Picture of a judge's wigThe Judge RANTS!Picture of a judge's wig

Date: 03/06/11

Mad, Bad And Dangerous

I scarcely know where to start with this.

You, dear reader, can start by reading this piece in yesterday's Guardian. Come back here when you've done that, please...

Back? Good. Horrified? If not, perhaps you should be.

Let's run through the facts here, shall we?

Item: A young man with a previous history of psychiatric ill-health begins to exhibit symptoms of a relapse.

Item: He recognises that his condition is deteriorating, and so voluntarily submits himself for admission to a local hospital for assessment.

Item: Forty-eight hours later, and in a state of obvious distress, he tries to escape from the locked ward he had been placed in. The damage he causes is minor, and no-one is injured.

Item: Seemingly at the insistence of the hospital, the police get involved and the Clown Persecution Service insists on prosecuting for arson.

Item: The young man is transferred out of the psychiatric ward and is placed first of all in a police cell, and then in a prison.

Item: The young man pleads guilty, and offers to pay for the damage he caused.

Item: A psychiatrist assesses that the young man was not mentally ill at the time of his escape attempt (a curiously quick diagnosis given that his condition was supposed to be assessed over a period of twenty-eight days rather than one fourteenth of that time), but that nonetheless he does not pose a danger to the public.

Item: A probation officer, who has never even met the person he was supposed to be assessing, nevertheless comes to the conclusion that the young man does constitute such a danger.

Item: The trial judge, ignoring the inconvenient part of the doctor's judgment and endorsing the probation officer's view, gives the young man a sentence of indeterminate length under the provisions of yet another example of New Labour's tabloid-pleasing grandstanding - the 2003 Criminal Justice (sic) Act. At the very minimum, the young man will have to spend at least two years in prison before he can even be considered for parole.

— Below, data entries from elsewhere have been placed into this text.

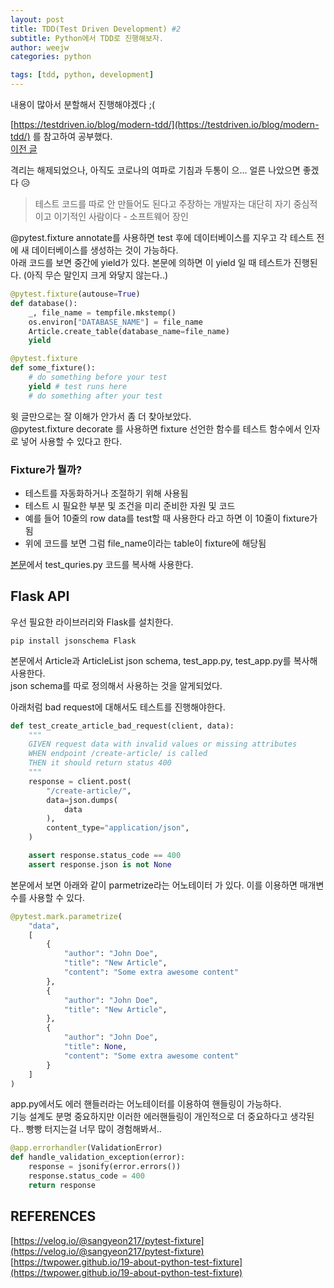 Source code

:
 ```yaml
---
layout: post
title: TDD(Test Driven Development) #2
subtitle: Python에서 TDD로 진행해보자. 
author: weejw
categories: python

tags: [tdd, python, development]
---
```


내용이 많아서 분할해서 진행해야겠다 ;(

[https://testdriven.io/blog/modern-tdd/](https://testdriven.io/blog/modern-tdd/) 를 참고하여 공부했다. <br>
[이전 글](https://weejw.github.io/python/2022/03/29/python-TDD.html) <br>

격리는 해제되었으나, 아직도 코로나의 여파로 기침과 두통이 으... 얼른 나았으면 좋겠다 😥 <br>

> 테스트 코드를 따로 안 만들어도 된다고 주장하는 개발자는 대단히 자기 중심적이고 이기적인 사람이다 - 소프트웨어 장인 

@pytest.fixture annotate를 사용하면 test 후에 데이터베이스를 지우고 각 테스트 전에 새 데이터베이스를 생성하는 것이 가능하다. <br>
아래 코드를 보면 중간에 yield가 있다. 본문에 의하면 이 yield 일 때 테스트가 진행된다. (아직 무슨 말인지 크게 와닿지 않는다..)
```python
@pytest.fixture(autouse=True)
def database():
    _, file_name = tempfile.mkstemp()
    os.environ["DATABASE_NAME"] = file_name
    Article.create_table(database_name=file_name)
    yield
```
```python
@pytest.fixture
def some_fixture():
    # do something before your test
    yield # test runs here
    # do something after your test
```

윗 글만으로는 잘 이해가 안가서 좀 더 찾아보았다. <br>
@pytest.fixture decorate 를 사용하면 fixture 선언한 함수를 테스트 함수에서 인자로 넣어 사용할 수 있다고 한다. <br>


### Fixture가 뭘까?
- 테스트를 자동화하거나 조절하기 위해 사용됨
- 테스트 시 필요한 부분 및 조건을 미리 준비한 자원 및 코드 
- 예를 들어 10줄의 row data를 test할 때 사용한다 라고 하면 이 10줄이 fixture가 됨
- 위에 코드를 보면 그럼 file_name이라는 table이 fixture에 해당됨

[본문](https://testdriven.io/blog/modern-tdd/)에서 test_quries.py 코드를 복사해 사용한다. <br>


## Flask API
우선 필요한 라이브러리와 Flask를 설치한다.
```shell
pip install jsonschema Flask
``` 

본문에서 Article과 ArticleList json schema, test_app.py, test_app.py를 복사해 사용한다. <br>
json schema를 따로 정의해서 사용하는 것을 알게되었다. <br>

아래처럼 bad request에 대해서도 테스트를 진행해야한다. 
```python
def test_create_article_bad_request(client, data):
    """
    GIVEN request data with invalid values or missing attributes
    WHEN endpoint /create-article/ is called
    THEN it should return status 400
    """
    response = client.post(
        "/create-article/",
        data=json.dumps(
            data
        ),
        content_type="application/json",
    )

    assert response.status_code == 400
    assert response.json is not None
```

본문에서 보면 아래와 같이 parmetrize라는 어노테이터 가 있다. 이를 이용하면 매개변수를 사용할 수 있다. 

```python
@pytest.mark.parametrize(
    "data",
    [
        {
            "author": "John Doe",
            "title": "New Article",
            "content": "Some extra awesome content"
        },
        {
            "author": "John Doe",
            "title": "New Article",
        },
        {
            "author": "John Doe",
            "title": None,
            "content": "Some extra awesome content"
        }
    ]
)
```

app.py에서도 에러 핸들러라는 어노테이터를 이용하여 핸들링이 가능하다.<br>
기능 설계도 분명 중요하지만 이러한 에러핸들링이 개인적으로 더 중요하다고 생각된다.. 빵빵 터지는걸 너무 많이 경험해봐서..
```python
@app.errorhandler(ValidationError)
def handle_validation_exception(error):
    response = jsonify(error.errors())
    response.status_code = 400
    return response

```



## REFERENCES
[https://velog.io/@sangyeon217/pytest-fixture](https://velog.io/@sangyeon217/pytest-fixture)
[https://twpower.github.io/19-about-python-test-fixture](https://twpower.github.io/19-about-python-test-fixture)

All this taken together is bad enough, but consider this: the probation officer reached his conclusion as to whether Joe Paraskeva was dangerous or not as follows:

"...by inputting facts about the case and Paraskeva's background into a computerised risk-analysis system, which crunched the data through complex algorithms and categorised him as dangerous."

Consider this as well:

"The Judge said in court that he dismissed all Joe's previous psychiatric history as 'in the past' so he did not take any of the mitigating evidence into account...When Joe's barrister mentioned his long-standing diagnosis of bipolar and subsequent treatment, the judge dismissed this as past history."

So, to sum up: a young man with a history of psychiatric illness, who voluntarily submitted himself for assessment and who - in the throes of his own illness - committed a minor act of damage for which he apologised and offered to make amends for is not sent to a psychiatric hospital for the treatment which he needs to be able to live a productive life, but is instead thrown into prison (where the treatment he needs will almost certainly not be available to him) - possibly for the rest of his days - on the basis of what a computer program said and on the say-so of a judge who was quite clearly ill-disposed not only to the young man but also to anything which could be called 'sense', let alone simple human compassion.

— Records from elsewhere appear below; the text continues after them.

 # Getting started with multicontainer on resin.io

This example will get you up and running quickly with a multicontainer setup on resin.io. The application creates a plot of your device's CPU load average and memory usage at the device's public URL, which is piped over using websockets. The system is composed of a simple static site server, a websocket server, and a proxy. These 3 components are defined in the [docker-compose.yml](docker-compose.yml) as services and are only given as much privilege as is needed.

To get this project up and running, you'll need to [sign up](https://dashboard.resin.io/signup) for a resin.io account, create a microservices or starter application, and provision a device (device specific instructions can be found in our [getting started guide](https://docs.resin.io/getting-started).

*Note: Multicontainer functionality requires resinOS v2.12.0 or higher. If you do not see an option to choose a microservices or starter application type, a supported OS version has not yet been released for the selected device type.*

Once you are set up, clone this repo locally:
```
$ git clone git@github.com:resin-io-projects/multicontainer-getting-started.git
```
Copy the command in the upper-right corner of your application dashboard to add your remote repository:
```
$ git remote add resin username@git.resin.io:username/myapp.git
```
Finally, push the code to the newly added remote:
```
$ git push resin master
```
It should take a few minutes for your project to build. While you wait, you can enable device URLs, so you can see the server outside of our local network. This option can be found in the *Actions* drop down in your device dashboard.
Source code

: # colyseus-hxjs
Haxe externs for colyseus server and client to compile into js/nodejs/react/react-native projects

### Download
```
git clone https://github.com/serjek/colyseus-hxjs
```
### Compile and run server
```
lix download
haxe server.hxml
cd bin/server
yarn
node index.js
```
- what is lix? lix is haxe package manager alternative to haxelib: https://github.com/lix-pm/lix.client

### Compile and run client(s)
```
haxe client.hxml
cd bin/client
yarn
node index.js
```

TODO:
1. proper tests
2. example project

For fuck sake, how did we get here? How did we get to a system where a mentally ill young man is locked away in a prison without any time limit on his sentence on the basis of a piece of software and a pig-ignorant judge?

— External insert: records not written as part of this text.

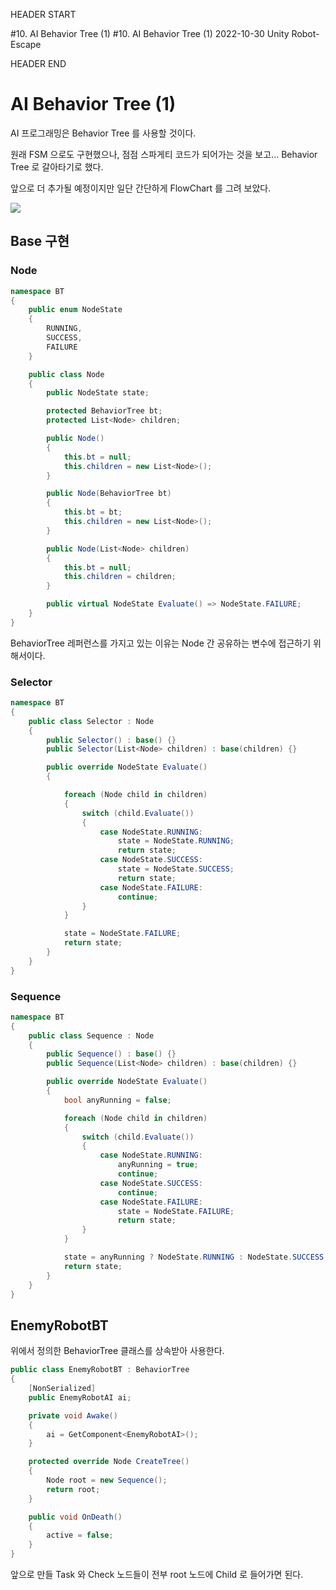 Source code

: HEADER START

#10. AI Behavior Tree (1)
#10. AI Behavior Tree (1)
2022-10-30
Unity
Robot-Escape

HEADER END

# AI Behavior Tree (1)

AI 프로그래밍은 Behavior Tree 를 사용할 것이다.

원래 FSM 으로도 구현했으나, 점점 스파게티 코드가 되어가는 것을 보고...
Behavior Tree 로 갈아타기로 했다.

앞으로 더 추가될 예정이지만 일단 간단하게 FlowChart 를 그려 보았다.

![](/imgs/post_imgs/robot_escape_10/1.png)

## Base 구현

### Node

```csharp
namespace BT
{
    public enum NodeState
    {
        RUNNING,
        SUCCESS,
        FAILURE
    }

    public class Node
    {
        public NodeState state;

        protected BehaviorTree bt;
        protected List<Node> children;

        public Node()
        {
            this.bt = null;
            this.children = new List<Node>();
        }

        public Node(BehaviorTree bt)
        {
            this.bt = bt;
            this.children = new List<Node>();
        }

        public Node(List<Node> children)
        {
            this.bt = null;
            this.children = children;
        }

        public virtual NodeState Evaluate() => NodeState.FAILURE;
    }
}
```

BehaviorTree 레퍼런스를 가지고 있는 이유는 Node 간 공유하는 변수에 접근하기 위해서이다.

### Selector

```csharp
namespace BT
{
    public class Selector : Node
    {
        public Selector() : base() {}
        public Selector(List<Node> children) : base(children) {}

        public override NodeState Evaluate()
        {

            foreach (Node child in children)
            {
                switch (child.Evaluate())
                {
                    case NodeState.RUNNING:
                        state = NodeState.RUNNING;
                        return state;
                    case NodeState.SUCCESS:
                        state = NodeState.SUCCESS;
                        return state;
                    case NodeState.FAILURE:
                        continue;
                }
            }

            state = NodeState.FAILURE;
            return state;
        }
    }
}
```

### Sequence

```csharp
namespace BT
{
    public class Sequence : Node
    {
        public Sequence() : base() {}
        public Sequence(List<Node> children) : base(children) {}

        public override NodeState Evaluate()
        {
            bool anyRunning = false;

            foreach (Node child in children)
            {
                switch (child.Evaluate())
                {
                    case NodeState.RUNNING:
                        anyRunning = true;
                        continue;
                    case NodeState.SUCCESS:
                        continue;
                    case NodeState.FAILURE:
                        state = NodeState.FAILURE;
                        return state;
                }
            }

            state = anyRunning ? NodeState.RUNNING : NodeState.SUCCESS;
            return state;
        }
    }
}
```

## EnemyRobotBT

위에서 정의한 BehaviorTree 클래스를 상속받아 사용한다.

```csharp
public class EnemyRobotBT : BehaviorTree
{
    [NonSerialized]
    public EnemyRobotAI ai;

    private void Awake()
    {
        ai = GetComponent<EnemyRobotAI>();
    }

    protected override Node CreateTree()
    {
        Node root = new Sequence();
        return root;
    }

    public void OnDeath()
    {
        active = false;
    }
}
```

앞으로 만들 Task 와 Check 노드들이 전부 root 노드에 Child 로 들어가면 된다.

I'm sorry; there are further points to be made - not least the points that all the officials involved in this case are the ones who should be locked away until they are no longer a danger to the public; and that we have come to a very dangerous state where people can have their lives destroyed by replacing the considered assessments of experienced experts with a decision reached by a computer algorithm (I'm sure it's far more 'cost-effective' and 'efficient') - but I'm too angry to make them right now. The facts of this wretched case should be sufficient to worry anyone who cares about justice. It might easily happen to one of your own, you know.